*Goal of the exercise*
From the line containing "When it comes" down to the last line of the records below, restate each line word for word and leave out the rest.
━━━ Data supplied ━━━
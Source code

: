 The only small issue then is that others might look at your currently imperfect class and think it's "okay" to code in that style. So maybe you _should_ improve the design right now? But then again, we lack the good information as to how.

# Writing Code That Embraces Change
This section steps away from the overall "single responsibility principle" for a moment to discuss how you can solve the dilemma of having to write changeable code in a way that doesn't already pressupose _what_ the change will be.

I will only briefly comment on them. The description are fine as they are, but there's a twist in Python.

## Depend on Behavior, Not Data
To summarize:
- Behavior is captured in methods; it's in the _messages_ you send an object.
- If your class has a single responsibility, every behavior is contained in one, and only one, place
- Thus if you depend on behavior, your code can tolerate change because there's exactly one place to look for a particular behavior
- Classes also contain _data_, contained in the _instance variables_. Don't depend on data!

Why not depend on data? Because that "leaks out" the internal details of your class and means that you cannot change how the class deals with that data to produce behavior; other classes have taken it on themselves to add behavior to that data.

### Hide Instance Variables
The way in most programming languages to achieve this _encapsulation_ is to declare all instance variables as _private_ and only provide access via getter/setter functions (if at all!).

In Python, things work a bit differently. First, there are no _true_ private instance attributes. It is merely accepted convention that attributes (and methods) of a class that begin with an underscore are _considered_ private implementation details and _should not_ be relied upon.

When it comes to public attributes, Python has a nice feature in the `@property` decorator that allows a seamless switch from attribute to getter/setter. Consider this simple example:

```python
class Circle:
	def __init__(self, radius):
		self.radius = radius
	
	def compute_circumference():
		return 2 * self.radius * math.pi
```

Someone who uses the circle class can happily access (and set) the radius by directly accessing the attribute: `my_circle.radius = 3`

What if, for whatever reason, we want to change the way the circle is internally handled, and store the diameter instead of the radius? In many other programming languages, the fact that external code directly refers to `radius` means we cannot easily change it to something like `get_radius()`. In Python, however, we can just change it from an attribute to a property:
━━━
*Written solution*
When it comes to public attributes, Python has a nice feature in the `@property` decorator that allows a seamless switch from attribute to getter/setter. Consider this simple example:

```python
class Circle:
	def __init__(self, radius):
		self.radius = radius
	
	def compute_circumference():
		return 2 * self.radius * math.pi
```

Someone who uses the circle class can happily access (and set) the radius by directly accessing the attribute: `my_circle.radius = 3`

What if, for whatever reason, we want to change the way the circle is internally handled, and store the diameter instead of the radius? In many other programming languages, the fact that external code directly refers to `radius` means we cannot easily change it to something like `get_radius()`. In Python, however, we can just change it from an attribute to a property:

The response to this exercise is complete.